Problem: Pull out every line from the listing that has the word "subsubsection".

Given entries:
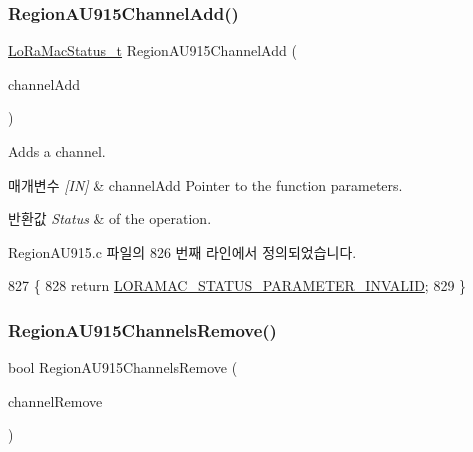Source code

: \subsubsection{\texorpdfstring{Region\+A\+U915\+Channel\+Add()}{RegionAU915ChannelAdd()}}
{\footnotesize\ttfamily \mbox{\hyperlink{group___l_o_r_a_m_a_c_ga30bd25657e10480f8605ee951b0ecfbd}{Lo\+Ra\+Mac\+Status\+\_\+t}} Region\+A\+U915\+Channel\+Add (\begin{DoxyParamCaption}\item[{\mbox{\hyperlink{group___r_e_g_i_o_n_gab1c5f3aa06614283202906cef4417860}{Channel\+Add\+Params\+\_\+t}} $\ast$}]{channel\+Add }\end{DoxyParamCaption})}



Adds a channel. 


\begin{DoxyParams}{매개변수}
{\em \mbox{[}\+I\+N\mbox{]}} & channel\+Add Pointer to the function parameters.\\
\hline
\end{DoxyParams}

\begin{DoxyRetVals}{반환값}
{\em Status} & of the operation. \\
\hline
\end{DoxyRetVals}


Region\+A\+U915.\+c 파일의 826 번째 라인에서 정의되었습니다.


\begin{DoxyCode}
827 \{
828     \textcolor{keywordflow}{return} \mbox{\hyperlink{group___l_o_r_a_m_a_c_gga1d18f26b344040b3ec5c3db662919661ad0d3119f247d00e1787dda106fcb3017}{LORAMAC\_STATUS\_PARAMETER\_INVALID}};
829 \}
\end{DoxyCode}
\mbox{\label{group___r_e_g_i_o_n_a_u915_ga4dfd376f684a40c659c69bf127a71a71}} 
\subsubsection{\texorpdfstring{Region\+A\+U915\+Channels\+Remove()}{RegionAU915ChannelsRemove()}}
{\footnotesize\ttfamily bool Region\+A\+U915\+Channels\+Remove (\begin{DoxyParamCaption}\item[{\mbox{\hyperlink{group___r_e_g_i_o_n_gaa37468560d2fc81a977b57a48e5d72c0}{Channel\+Remove\+Params\+\_\+t}} $\ast$}]{channel\+Remove }\end{DoxyParamCaption})}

Response for this exercise:
: \subsubsection{\texorpdfstring{Region\+A\+U915\+Channel\+Add()}{RegionAU915ChannelAdd()}}
\subsubsection{\texorpdfstring{Region\+A\+U915\+Channels\+Remove()}{RegionAU915ChannelsRemove()}}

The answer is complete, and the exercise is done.